Борис хвалил Владыкина. Умно учтя обстановку, он сделал Владыкина своим творческим знаменем. Но Нина говорила: «Я не радуюсь, когда он кого-нибудь хвалит, и не огорчаюсь, когда он что-нибудь ругает, – настолько он всегда идет мимо предмета».

Авербах действительно поднял Фадеева как знамя РАППа. Фадеева Борис Левин показал в романе жестко и, наверное, несправедливо. Это было скорее связано с ревностью к Валерии Герасимовой:

Годы совместной жизни убедили Нину, что Владыкин не тот тип сильного коммуниста, за которого она его принимала в начале знакомства. Она знала все его недостатки: мелкое тщеславие, трусость, беспринципность… Ему доставляли удовольствие неудачи других. Ложь… Нина случайно узнала, что где-то в Калуге живет бывшая жена Владыкина и ребенок.

В письме Луговскому Тихонов в конце 1933 года написал:

Читал я роман Левина «Юноша». Он человек талантливый, советский Вертер получился у него именно с грехом пополам. Но другая сторона романа – включение тебе и мне известных людей со скандальными показами и описаниями ужасно мешает восприятию целого. Какими он представил Фадеева и Валю, я уж не говорю об Авербахе и Динамове. Это ослабляет вещь сильно[158].

Борис Левин пропал без вести на финской войне в 1940 году.

Мы навещаем Валю Герасимову, она лежит все время под наркозом: бром в лошадиных дозах, видно, она очень любила Борю, – писала Луговскому 4 февраля 1940 года Сусанна Чернова, ставшая его женой в 30?е годы. – Приходят к ней его товарищи фронтовые еще с Гражданской войны, всячески ее утешают. Слабая все-таки она[159].

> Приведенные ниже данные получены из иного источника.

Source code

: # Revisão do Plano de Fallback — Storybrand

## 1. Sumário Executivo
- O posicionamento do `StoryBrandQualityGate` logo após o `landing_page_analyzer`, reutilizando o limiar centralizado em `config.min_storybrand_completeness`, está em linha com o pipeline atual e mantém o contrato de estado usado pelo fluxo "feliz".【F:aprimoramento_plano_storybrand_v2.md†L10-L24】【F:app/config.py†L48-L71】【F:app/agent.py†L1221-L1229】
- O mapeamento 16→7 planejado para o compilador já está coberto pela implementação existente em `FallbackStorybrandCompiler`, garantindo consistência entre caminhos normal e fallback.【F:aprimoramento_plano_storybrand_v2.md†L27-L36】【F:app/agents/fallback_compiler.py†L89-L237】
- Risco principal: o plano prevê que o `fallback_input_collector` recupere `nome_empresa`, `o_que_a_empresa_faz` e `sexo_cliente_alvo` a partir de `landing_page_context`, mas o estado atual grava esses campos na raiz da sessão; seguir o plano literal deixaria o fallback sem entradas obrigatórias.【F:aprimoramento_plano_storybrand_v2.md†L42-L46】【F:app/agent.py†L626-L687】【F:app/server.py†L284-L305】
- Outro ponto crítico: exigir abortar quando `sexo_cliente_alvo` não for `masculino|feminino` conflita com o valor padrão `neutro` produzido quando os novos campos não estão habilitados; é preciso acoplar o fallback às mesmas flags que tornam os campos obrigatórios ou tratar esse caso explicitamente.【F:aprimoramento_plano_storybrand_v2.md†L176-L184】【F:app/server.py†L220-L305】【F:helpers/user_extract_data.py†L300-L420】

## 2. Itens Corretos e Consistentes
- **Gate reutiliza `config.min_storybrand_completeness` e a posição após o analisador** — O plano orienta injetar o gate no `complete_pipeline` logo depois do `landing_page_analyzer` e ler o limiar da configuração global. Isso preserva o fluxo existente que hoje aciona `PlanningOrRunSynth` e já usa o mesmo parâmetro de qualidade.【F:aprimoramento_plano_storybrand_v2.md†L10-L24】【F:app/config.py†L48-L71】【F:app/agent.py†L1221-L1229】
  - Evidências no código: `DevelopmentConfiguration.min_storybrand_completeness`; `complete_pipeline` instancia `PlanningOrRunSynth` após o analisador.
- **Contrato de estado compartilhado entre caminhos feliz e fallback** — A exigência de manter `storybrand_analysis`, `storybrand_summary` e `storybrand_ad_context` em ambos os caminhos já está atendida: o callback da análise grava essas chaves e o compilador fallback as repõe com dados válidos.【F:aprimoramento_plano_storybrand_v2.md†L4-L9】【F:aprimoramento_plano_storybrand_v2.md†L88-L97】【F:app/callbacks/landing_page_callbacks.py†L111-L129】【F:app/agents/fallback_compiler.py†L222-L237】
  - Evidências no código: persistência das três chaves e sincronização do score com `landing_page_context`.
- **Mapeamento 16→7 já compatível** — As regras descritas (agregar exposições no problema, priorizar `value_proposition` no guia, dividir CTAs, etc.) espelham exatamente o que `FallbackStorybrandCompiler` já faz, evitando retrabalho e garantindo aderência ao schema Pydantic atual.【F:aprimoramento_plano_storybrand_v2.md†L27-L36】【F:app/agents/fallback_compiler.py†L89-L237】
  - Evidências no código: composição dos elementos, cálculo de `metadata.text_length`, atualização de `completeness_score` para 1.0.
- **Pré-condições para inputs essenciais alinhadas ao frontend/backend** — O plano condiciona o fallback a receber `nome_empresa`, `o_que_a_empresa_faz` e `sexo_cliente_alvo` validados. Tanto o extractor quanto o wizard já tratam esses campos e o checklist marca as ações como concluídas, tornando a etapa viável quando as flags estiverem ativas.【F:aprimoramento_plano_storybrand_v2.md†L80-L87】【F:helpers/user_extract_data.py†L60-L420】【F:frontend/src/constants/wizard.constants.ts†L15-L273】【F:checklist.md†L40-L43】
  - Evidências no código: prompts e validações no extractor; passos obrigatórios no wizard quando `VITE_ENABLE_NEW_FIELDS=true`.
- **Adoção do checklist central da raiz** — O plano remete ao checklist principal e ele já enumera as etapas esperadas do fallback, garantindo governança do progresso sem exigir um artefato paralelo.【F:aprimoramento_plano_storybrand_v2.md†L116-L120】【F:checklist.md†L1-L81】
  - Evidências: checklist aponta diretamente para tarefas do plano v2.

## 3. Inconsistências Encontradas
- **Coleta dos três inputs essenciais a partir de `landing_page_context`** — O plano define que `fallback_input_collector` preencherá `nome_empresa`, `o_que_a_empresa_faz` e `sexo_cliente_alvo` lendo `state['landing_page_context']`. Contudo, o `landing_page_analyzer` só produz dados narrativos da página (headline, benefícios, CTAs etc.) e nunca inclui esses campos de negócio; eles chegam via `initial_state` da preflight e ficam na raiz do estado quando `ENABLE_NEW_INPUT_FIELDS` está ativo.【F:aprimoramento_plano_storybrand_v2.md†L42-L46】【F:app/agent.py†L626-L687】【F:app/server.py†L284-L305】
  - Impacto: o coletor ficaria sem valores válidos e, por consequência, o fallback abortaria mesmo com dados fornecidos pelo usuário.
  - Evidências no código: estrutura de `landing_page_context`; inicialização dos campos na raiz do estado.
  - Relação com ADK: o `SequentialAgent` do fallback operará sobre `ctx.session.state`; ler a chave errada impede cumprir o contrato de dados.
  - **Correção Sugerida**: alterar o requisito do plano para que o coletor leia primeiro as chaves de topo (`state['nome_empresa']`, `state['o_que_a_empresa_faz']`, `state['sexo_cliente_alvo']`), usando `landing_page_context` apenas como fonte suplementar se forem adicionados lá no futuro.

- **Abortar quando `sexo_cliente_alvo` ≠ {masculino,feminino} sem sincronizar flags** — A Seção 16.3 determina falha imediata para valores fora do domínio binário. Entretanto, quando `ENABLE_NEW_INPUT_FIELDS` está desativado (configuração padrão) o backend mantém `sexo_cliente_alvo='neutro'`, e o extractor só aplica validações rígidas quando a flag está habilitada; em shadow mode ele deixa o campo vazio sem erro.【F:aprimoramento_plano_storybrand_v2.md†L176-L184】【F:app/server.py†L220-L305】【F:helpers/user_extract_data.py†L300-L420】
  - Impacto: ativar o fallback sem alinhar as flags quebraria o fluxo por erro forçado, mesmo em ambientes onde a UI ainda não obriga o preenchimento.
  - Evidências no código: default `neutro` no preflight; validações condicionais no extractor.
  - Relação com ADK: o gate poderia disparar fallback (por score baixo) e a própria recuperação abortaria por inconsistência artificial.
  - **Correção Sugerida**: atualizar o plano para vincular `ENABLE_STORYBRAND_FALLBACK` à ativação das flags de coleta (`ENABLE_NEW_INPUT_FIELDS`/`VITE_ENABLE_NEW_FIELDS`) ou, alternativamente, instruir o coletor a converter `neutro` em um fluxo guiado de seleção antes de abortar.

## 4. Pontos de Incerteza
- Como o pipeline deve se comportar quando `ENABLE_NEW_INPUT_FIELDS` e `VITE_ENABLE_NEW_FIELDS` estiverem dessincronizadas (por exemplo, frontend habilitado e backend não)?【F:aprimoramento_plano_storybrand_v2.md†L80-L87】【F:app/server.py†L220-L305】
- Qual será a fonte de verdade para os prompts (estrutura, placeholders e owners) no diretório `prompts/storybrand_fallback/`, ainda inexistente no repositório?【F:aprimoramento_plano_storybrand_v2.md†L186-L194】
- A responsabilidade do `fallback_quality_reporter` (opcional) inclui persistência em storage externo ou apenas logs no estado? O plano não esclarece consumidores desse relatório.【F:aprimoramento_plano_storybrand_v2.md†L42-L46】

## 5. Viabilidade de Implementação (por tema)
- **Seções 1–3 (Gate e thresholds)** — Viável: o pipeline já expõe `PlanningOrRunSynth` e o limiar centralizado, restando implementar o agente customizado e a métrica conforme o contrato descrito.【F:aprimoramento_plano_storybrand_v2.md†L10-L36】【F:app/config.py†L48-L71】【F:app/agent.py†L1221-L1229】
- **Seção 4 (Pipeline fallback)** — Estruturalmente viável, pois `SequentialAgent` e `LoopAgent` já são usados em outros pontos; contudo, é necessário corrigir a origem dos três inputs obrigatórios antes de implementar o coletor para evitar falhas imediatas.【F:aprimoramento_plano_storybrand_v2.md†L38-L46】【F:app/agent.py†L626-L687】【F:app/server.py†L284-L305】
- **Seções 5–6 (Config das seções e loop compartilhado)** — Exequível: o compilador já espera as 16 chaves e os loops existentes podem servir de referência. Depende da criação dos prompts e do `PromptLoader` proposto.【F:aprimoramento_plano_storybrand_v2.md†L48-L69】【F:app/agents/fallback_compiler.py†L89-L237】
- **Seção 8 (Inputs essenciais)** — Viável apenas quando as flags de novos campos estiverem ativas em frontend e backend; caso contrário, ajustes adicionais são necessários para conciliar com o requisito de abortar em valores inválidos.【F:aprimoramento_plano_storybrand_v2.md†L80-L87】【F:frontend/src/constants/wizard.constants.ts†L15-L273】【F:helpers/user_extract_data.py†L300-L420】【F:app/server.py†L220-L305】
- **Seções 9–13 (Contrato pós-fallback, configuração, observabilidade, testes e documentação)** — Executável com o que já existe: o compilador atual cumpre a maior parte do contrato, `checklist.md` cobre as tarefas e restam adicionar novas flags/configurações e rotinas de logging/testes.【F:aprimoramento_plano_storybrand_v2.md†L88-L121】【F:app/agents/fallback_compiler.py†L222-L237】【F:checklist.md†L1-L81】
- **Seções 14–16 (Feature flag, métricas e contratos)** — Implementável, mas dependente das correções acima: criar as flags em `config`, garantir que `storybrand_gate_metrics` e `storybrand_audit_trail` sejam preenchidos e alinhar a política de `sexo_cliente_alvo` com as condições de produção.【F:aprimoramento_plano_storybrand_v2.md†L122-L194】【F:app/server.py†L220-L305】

Фадеев, Ставский, Сурков и ряд других рапповцев, вовремя признавших ошибочность своих взглядов, разоружившихся перед партией, избегут гибели и даже получат высокие посты. «Упрямцев» же – Авербаха, Киршона, Ал. Селивановского и некоторых других, которые не раскаялись сразу и затаились, Сталин приметил и после смерти их главного заступника – Горького убрал вместе с Ягодой; они проходили по общему делу об убийстве великого пролетарского писателя. Чем невероятнее были фантазии Сталина, тем убедительнее они выглядели в глазах общества.

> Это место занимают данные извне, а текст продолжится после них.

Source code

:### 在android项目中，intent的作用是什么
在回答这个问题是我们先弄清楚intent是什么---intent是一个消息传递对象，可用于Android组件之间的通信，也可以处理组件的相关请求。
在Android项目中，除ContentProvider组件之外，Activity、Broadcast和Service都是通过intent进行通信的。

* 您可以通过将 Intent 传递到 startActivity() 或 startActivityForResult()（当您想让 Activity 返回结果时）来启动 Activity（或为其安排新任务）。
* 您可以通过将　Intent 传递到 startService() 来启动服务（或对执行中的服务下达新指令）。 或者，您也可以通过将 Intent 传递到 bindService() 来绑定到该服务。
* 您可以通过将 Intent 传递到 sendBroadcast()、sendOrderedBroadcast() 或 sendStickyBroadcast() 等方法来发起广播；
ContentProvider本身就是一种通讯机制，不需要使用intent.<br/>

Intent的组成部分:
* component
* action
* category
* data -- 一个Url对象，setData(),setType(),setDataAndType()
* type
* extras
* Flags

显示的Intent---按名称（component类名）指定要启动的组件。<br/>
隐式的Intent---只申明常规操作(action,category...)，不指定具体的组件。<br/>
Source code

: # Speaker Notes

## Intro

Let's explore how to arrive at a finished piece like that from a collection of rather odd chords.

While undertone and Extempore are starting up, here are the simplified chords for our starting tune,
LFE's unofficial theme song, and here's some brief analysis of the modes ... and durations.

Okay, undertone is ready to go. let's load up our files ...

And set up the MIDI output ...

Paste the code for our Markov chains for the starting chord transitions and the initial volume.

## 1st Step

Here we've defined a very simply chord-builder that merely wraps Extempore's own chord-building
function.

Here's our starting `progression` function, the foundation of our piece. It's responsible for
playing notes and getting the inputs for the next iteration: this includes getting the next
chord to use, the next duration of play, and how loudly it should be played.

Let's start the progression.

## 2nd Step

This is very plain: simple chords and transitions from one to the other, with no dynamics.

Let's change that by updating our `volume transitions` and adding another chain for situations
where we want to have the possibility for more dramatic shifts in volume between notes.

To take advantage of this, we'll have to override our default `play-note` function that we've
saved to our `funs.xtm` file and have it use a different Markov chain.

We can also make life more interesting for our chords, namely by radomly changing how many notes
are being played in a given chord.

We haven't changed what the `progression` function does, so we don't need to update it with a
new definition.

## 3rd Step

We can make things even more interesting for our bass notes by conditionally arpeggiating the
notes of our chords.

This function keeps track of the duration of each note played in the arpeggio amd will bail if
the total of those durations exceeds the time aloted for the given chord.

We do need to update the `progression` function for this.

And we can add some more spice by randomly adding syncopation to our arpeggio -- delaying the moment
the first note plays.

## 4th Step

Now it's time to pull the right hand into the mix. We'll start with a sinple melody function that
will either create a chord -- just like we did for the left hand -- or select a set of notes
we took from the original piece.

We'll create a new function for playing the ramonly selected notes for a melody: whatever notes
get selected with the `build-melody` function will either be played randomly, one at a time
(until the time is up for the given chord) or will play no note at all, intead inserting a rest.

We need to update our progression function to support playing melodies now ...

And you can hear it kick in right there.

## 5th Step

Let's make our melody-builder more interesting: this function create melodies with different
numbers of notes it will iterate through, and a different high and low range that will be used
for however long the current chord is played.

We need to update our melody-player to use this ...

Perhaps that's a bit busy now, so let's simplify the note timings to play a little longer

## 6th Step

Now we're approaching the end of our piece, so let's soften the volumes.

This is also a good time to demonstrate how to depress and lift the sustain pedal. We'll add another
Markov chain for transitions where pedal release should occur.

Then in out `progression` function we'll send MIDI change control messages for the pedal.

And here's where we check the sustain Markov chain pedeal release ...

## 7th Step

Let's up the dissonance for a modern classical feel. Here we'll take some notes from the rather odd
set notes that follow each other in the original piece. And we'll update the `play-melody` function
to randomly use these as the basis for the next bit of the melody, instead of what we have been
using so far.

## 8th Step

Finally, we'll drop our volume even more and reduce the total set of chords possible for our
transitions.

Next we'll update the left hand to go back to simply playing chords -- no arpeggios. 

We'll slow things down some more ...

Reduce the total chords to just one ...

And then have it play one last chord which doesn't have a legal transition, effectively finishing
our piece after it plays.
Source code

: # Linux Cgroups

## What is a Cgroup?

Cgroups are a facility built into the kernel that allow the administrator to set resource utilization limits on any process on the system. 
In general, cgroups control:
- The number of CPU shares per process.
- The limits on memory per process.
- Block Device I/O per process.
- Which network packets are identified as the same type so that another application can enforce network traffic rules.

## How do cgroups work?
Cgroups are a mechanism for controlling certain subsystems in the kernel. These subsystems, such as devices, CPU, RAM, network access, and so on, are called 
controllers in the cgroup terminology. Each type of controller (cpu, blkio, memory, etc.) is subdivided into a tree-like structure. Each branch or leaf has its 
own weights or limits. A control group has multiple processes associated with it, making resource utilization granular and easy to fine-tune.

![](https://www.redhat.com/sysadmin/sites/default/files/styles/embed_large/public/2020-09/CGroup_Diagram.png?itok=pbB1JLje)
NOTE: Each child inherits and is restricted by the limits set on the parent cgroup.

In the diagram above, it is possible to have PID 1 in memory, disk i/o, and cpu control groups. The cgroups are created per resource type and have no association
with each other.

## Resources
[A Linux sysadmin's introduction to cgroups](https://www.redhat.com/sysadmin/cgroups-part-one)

Разрыв с Авербахом у Фадеева был неприятный. В рассказе В. Тендрякова «Охота» описан случай, когда на очередном собрании писателей в доме Горького Сталин попросил Авербаха и Фадеева пожать друг другу руки. Фадеев кинулся к Авербаху с протянутой рукой, но тот заложил свою за спину. Рука Фадеева повисла в воздухе. После чего Сталин заявил во всеуслышание, что у Фадеева нет характера, а у Авербаха есть и тот может постоять за себя. Считалось, что именно после этого случая Фадеев пошел резко в гору. Что же касается Авербаха, то сталинская похвала его принципиальности стоила ему жизни.